PyTorch 2.x style parallel support: Recent PyTorch is moving toward a device-agnostic torch.accelerator namespace (torch.accelerator.set_device_index(r), torch.accelerator.current_device_index()). To support users who want to write code that is not tied to a specific device vendor, KernBench also exposes this surface in parallel.

class _AcceleratorNamespace:
    """torch.accelerator — device-agnostic API (PyTorch 2.x style).

    Aliases torch.ahbm for bench code that prefers device-neutral idiom:
        torch.accelerator.set_device_index(rank)
        torch.accelerator.current_device_index()
    """

    def __init__(self, ahbm: _AhbmNamespace):
        self._ahbm = ahbm

    def set_device_index(self, device: int) -> None:
        self._ahbm.set_device(device)

    def current_device_index(self) -> int | None:
        return self._ahbm.current_device()

# RuntimeContext
self.ahbm = _AhbmNamespace()
self.accelerator = _AcceleratorNamespace(self.ahbm)   # alias

Bench authors may choose either — both share the same registry internally:

torch.ahbm.set_device(rank)                   # KernBench-native, explicit backend
torch.accelerator.set_device_index(rank)      # PyTorch 2.x device-agnostic

D4. Tensor placement = structural (sip, cube, pe) coordinates

resolve_dp_policy takes target_sip directly and produces placement in structural coordinates.
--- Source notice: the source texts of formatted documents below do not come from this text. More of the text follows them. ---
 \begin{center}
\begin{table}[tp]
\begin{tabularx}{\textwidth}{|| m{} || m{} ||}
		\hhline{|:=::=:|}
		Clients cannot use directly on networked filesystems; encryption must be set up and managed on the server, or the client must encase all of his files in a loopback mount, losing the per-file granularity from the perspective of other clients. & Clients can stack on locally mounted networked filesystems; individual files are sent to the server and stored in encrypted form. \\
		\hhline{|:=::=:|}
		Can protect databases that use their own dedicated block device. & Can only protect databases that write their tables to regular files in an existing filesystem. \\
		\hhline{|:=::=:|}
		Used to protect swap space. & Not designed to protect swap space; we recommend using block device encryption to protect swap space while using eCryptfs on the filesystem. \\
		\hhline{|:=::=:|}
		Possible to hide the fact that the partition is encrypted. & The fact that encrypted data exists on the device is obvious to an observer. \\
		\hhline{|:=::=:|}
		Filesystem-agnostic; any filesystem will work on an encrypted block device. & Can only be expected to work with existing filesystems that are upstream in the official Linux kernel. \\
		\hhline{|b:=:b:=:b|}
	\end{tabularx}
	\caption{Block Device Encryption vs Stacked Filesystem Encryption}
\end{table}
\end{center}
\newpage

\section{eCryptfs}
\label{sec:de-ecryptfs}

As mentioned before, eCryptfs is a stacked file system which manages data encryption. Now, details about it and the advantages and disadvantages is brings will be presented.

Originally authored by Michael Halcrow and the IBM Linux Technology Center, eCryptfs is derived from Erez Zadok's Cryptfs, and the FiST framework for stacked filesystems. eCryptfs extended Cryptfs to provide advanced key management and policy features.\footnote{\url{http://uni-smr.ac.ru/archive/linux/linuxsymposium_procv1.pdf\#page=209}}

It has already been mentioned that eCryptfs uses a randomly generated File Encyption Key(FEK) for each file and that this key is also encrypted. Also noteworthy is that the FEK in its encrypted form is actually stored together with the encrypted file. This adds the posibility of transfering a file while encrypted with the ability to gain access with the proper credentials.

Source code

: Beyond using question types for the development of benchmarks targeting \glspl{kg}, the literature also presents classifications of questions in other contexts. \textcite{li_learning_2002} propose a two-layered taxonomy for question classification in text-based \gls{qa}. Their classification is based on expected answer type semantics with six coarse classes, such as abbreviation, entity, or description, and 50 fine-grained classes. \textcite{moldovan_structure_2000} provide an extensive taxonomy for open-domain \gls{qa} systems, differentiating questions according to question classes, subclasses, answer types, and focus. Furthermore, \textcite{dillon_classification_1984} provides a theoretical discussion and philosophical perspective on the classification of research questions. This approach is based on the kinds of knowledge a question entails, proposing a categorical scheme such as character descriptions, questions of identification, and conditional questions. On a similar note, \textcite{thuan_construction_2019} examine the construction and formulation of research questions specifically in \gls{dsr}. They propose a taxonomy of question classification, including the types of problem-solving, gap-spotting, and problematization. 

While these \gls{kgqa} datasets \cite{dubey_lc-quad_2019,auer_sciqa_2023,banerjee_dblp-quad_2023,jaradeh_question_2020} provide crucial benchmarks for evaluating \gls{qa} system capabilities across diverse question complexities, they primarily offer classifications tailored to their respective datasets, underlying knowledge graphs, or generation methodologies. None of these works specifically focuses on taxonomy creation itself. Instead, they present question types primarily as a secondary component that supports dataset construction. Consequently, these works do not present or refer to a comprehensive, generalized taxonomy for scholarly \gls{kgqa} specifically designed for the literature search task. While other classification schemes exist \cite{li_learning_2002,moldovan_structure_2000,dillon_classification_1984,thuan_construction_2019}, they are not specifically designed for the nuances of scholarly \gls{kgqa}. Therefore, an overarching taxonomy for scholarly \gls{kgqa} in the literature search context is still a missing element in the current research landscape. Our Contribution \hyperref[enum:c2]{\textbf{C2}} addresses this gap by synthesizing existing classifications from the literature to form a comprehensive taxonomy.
Details in ADR-0026.

# RuntimeContext._create_tensor
current_sip = self.ahbm.current_device()          # (D3 naming)
if current_sip is None:
    current_sip = 0  # single-driver fallback (consistent with D2)
placement = resolve_dp_policy(
    dp, shape=shape_2d, itemsize=itemsize,
    num_pe=eff_num_pe, num_cubes=eff_num_cubes,
    target_sip=current_sip,
)

No post-hoc pe_index shifting — ShardSpec carries the (sip, cube, pe) structural coordinates directly. ShardSpec details in ADR-0026.

D5. SIP grid dimensions — explicit sips.w/h resolution

For 2D inter-SIP topologies (torus_2d, mesh_2d_no_wrap) the SIP grid shape (width × height) is resolved from system.sips.w / system.sips.h, mirroring how D1 resolves world_size from sips.count. Precedence: explicit w/h (validated w*h == count) > square fallback (round(sqrt(count))², used only when no w/h is given) > error.

sips = spec.get("system", {}).get("sips", {})
if sip_topo == "ring_1d":
    w, h = 0, 0                          # 1D sentinel (no grid)
elif sips.get("w") is not None and sips.get("h") is not None:
    w, h = int(sips["w"]), int(sips["h"])
    if w * h != n_sips:
        raise ValueError(f"sip layout {w}x{h} != sips.count ({n_sips})")
else:
    side = int(round(math.sqrt(n_sips)))
    if side * side != n_sips:
        raise ValueError("non-square sips.count requires explicit sips.w/h")
    w, h = side, side

This lifts the earlier assumption that 2D SIP grids must be perfect squares: a 6-SIP torus_2d / mesh_2d_no_wrap is now expressible as w: 3, h: 2 (or 2x3). The derived (w, h) feed the algorithm's inter-SIP exchange (consumed in ADR-0032 D5). The prior code path silently took round(sqrt(count))² for any non-ring topology, which produced a wrong grid (e.g. 2×2 for 6 SIPs); the explicit-w/h path with a fail-loud fallback replaces that.


Dependencies

  • ADR-0023 (IPCQ): origin of the backend ahbm namespace.
  • ADR-0026 (DPPolicy intra-device): the resolve_dp_policy signature used by D4 and the structural-coordinate representation of ShardSpec.
  • ADR-0027 (Megatron TP + scheduler): the implementation baseline for worker scheduling, mp.spawn, collective drain, and exception cleanup.

Non-goals

  • Modifying the IPCQ protocol: ADR-0023 remains as-is.
  • Cleaning up DPPolicy fields: ADR-0026.
  • Megatron-style TP: ADR-0027.
  • Worker scheduling / spawn / drain / exception cleanup: ADR-0027 D0/D1.
  • Collective algorithm implementation: ADR-0032.
  • Multi-node (cross-process): single process only.

Consequences

Positive

  • Bench = real PyTorch DDP (from the public-API point of view).
  • Greenlet-local rank: enables cross-rank correctness within the 1-process model.
  • Structural placement coordinates: lets the other ADRs (ADR-0026 / ADR-0027 / ADR-0032) operate consistently on top of the (sip, cube, pe) 3-tuple.

Neutral

  • IPCQ PE-level protocol (ADR-0023) is unchanged.
  • IO_CPU role is unchanged (existing transit behavior preserved).